• Instructions for the task:
Output the entries exactly. Start at the first line, finish with the line containing "### Part 2: Feature Selection", and omit the pictures.

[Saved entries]
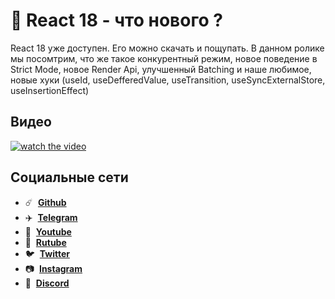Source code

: # 🚀 React 18 - что нового ?

React 18 уже доступен. Его можно скачать и пощупать. В данном ролике мы посомтрим, что же такое конкурентный режим, новое поведение в Strict Mode, новое Render Api, улучшенный Batching и наше любимое, новые хуки (useId, useDefferedValue, useTransition, useSyncExternalStore, useInsertionEffect)

## Видео

[![watch the video](https://img.youtube.com/vi/ktxHlkUTHCM/maxresdefault.jpg)](https://youtu.be/ktxHlkUTHCM)

## Социальные сети

- :comet: &nbsp;**[Github](https://github.com/debabin)**
- :airplane: &nbsp;**[Telegram](https://t.me/techdnevnik)**
- :popcorn: &nbsp;**[Youtube](https://www.youtube.com/channel/UCYimO7BCUwdGiaCXlwG-rLw)**
- :popcorn: &nbsp;**[Rutube](https://rutube.ru/channel/24693196/)**
- :bird: &nbsp;**[Twitter](https://twitter.com/db_dzo)**
- :camera: &nbsp;**[Instagram](https://www.instagram.com/db_dzo/)**
- :robot: &nbsp;**[Discord](https://discordapp.com/users/181376683046076416/)**
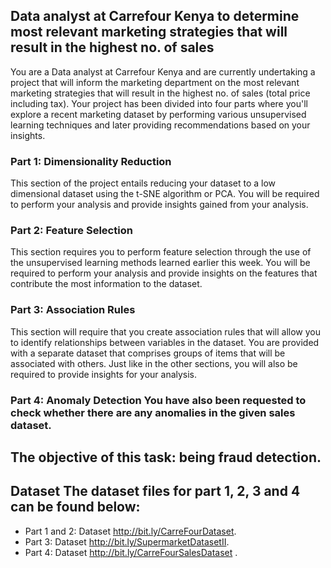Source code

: ## Data analyst at Carrefour Kenya to determine most relevant marketing strategies that will result in the highest no. of sales 
 You are a Data analyst at Carrefour Kenya and are currently undertaking a project that will inform the marketing department on the most relevant marketing strategies that will result in the highest no. of sales (total price including tax). Your project has been divided into four parts where you'll explore a recent marketing dataset by performing various unsupervised learning techniques and later providing recommendations based on your insights.  
 ### Part 1: Dimensionality Reduction  
 This section of the project entails reducing your dataset to a low dimensional dataset using the t-SNE algorithm or PCA. You will be required to perform your analysis and provide insights gained from your analysis.  
 ### Part 2: Feature Selection  
 This section requires you to perform feature selection through the use of the unsupervised learning methods learned earlier this week. You will be required to perform your analysis and provide insights on the features that contribute the most information to the dataset.  
 ### Part 3: Association Rules  
 This section will require that you create association rules that will allow you to identify relationships between variables in the dataset. You are provided with a separate dataset that comprises groups of items that will be associated with others. 
 Just like in the other sections, you will also be required to provide insights for your analysis.  
 ### Part 4: Anomaly Detection You have also been requested to check whether there are any anomalies in the given sales dataset. 
 
 ## The objective of this task:  being fraud detection.
 
 ## Dataset The dataset files for part 1, 2, 3 and 4 can be found below: 
 * Part 1 and 2: Dataset <http://bit.ly/CarreFourDataset>. 
 * Part 3: Dataset <http://bit.ly/SupermarketDatasetII>. 
 * Part 4: Dataset <http://bit.ly/CarreFourSalesDataset> . 
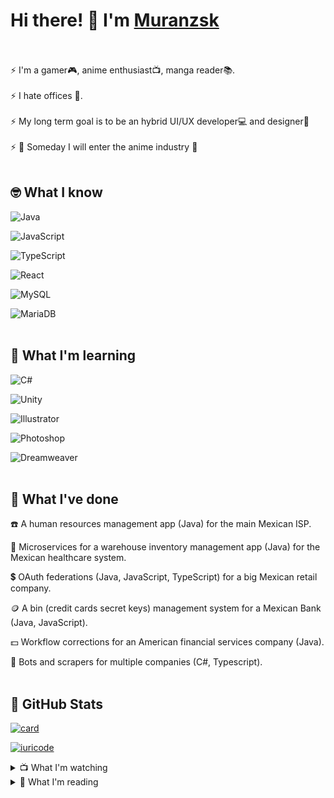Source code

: # Hi there! 👋 I'm [Muranzsk](https://www.twitch.tv/muranzsk)
<br/>
<br/>
⚡ I'm a gamer🎮, anime enthusiast📺, manga reader📚.
<br/><br/>
⚡ I hate offices 🏢.
<br/><br/>
⚡ My long term goal is to be an hybrid UI/UX developer💻 and designer🎨
<br/><br/>
⚡ 🗼 Someday I will enter the anime industry 🗼
<br/><br/>

## 🤓 What I know 

![Java](https://img.shields.io/badge/-Java-007396?logo=java&logoColor=white&style=plastic)

![JavaScript](https://img.shields.io/badge/-JavaScript-F7DF1E?logo=javascript&logoColor=black&style=plastic)

![TypeScript](https://img.shields.io/badge/-TypeScript-3178C6?logo=typescript&logoColor=white&style=plastic)

![React](https://img.shields.io/badge/-ReactJs-61DAFB?logo=react&logoColor=white&style=plastic)

![MySQL](https://img.shields.io/badge/-MySQL-4479A1?logo=mysql&logoColor=white&style=plastic)

![MariaDB](https://img.shields.io/badge/-MariaDB-003545?logo=mariadb&logoColor=white&style=plastic)
<br/><br/>
## 📃 What I'm learning

![C#](https://img.shields.io/badge/-C_Sharp-239120?logo=csharp&logoColor=white&style=plastic)

![Unity](https://img.shields.io/badge/-Unity-FFFFFF?logo=unity&logoColor=black&style=plastic)

![Illustrator](https://img.shields.io/badge/-Illustrator-FF9A00?logo=adobeillustrator&logoColor=white&style=plastic)

![Photoshop](https://img.shields.io/badge/-Photoshop-31A8FF?logo=adobephotoshop&logoColor=white&style=plastic)

![Dreamweaver](https://img.shields.io/badge/-Dreamweaver-FF61F6?logo=adobedreamweaver&logoColor=white&style=plastic)
<br/><br/>

## 🐉  What I've done

☎️ A human resources management app (Java) for the main Mexican ISP.

🏥 Microservices for a warehouse inventory management app (Java) for the Mexican healthcare system.

💲 OAuth federations (Java, JavaScript, TypeScript) for a big Mexican retail company.

🪙 A bin (credit cards secret keys) management system for a Mexican Bank (Java, JavaScript).

💵 Workflow corrections for an American financial services company (Java).

🤖 Bots and scrapers for multiple companies (C#, Typescript).
<br/><br/>

## 🌟 GitHub Stats
[![card](https://github-readme-stats.vercel.app/api?username=muranzsk&theme=radical&show_icons=true)](https://github.com/iuricode/)

[![iuricode](https://github-readme-stats.vercel.app/api/top-langs/?username=muranzsk&hide=html&layout=compact&theme=radical)](https://github.com/iuricode/)

<details>
<summary>📺 What I'm watching</summary>

* [Spy x Family](https://myanimelist.net/anime/50265)
* [Shikimori-san](https://myanimelist.net/anime/45613)
* [Love Live! Nijigasaki Gakuen](https://myanimelist.net/anime/48916)
* [Love After World Domination](https://myanimelist.net/anime/48643)
* [Otome Game](https://myanimelist.net/anime/50461)
* [Date A Live](https://myanimelist.net/anime/41461)
</details> 

<details>
<summary>📖 What I'm reading</summary>

* [Kanojo, Okarishimasu](https://myanimelist.net/manga/108407)
* [We never learn!](https://myanimelist.net/manga/103890)
* [Realist Hero](https://myanimelist.net/manga/107795)
* [Skip Beat!](https://myanimelist.net/manga/610)

</details>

• Written response:
Source code

: # 🚀 React 18 - что нового ?

React 18 уже доступен. Его можно скачать и пощупать. В данном ролике мы посомтрим, что же такое конкурентный режим, новое поведение в Strict Mode, новое Render Api, улучшенный Batching и наше любимое, новые хуки (useId, useDefferedValue, useTransition, useSyncExternalStore, useInsertionEffect)

## Видео

[![watch the video](https://img.youtube.com/vi/ktxHlkUTHCM/maxresdefault.jpg)](https://youtu.be/ktxHlkUTHCM)

## Социальные сети

- :comet: &nbsp;**[Github](https://github.com/debabin)**
- :airplane: &nbsp;**[Telegram](https://t.me/techdnevnik)**
- :popcorn: &nbsp;**[Youtube](https://www.youtube.com/channel/UCYimO7BCUwdGiaCXlwG-rLw)**
- :popcorn: &nbsp;**[Rutube](https://rutube.ru/channel/24693196/)**
- :bird: &nbsp;**[Twitter](https://twitter.com/db_dzo)**
- :camera: &nbsp;**[Instagram](https://www.instagram.com/db_dzo/)**
- :robot: &nbsp;**[Discord](https://discordapp.com/users/181376683046076416/)**
Source code

: ## Data analyst at Carrefour Kenya to determine most relevant marketing strategies that will result in the highest no. of sales 
 You are a Data analyst at Carrefour Kenya and are currently undertaking a project that will inform the marketing department on the most relevant marketing strategies that will result in the highest no. of sales (total price including tax). Your project has been divided into four parts where you'll explore a recent marketing dataset by performing various unsupervised learning techniques and later providing recommendations based on your insights.  
 ### Part 1: Dimensionality Reduction  
 This section of the project entails reducing your dataset to a low dimensional dataset using the t-SNE algorithm or PCA. You will be required to perform your analysis and provide insights gained from your analysis.  
 ### Part 2: Feature Selection  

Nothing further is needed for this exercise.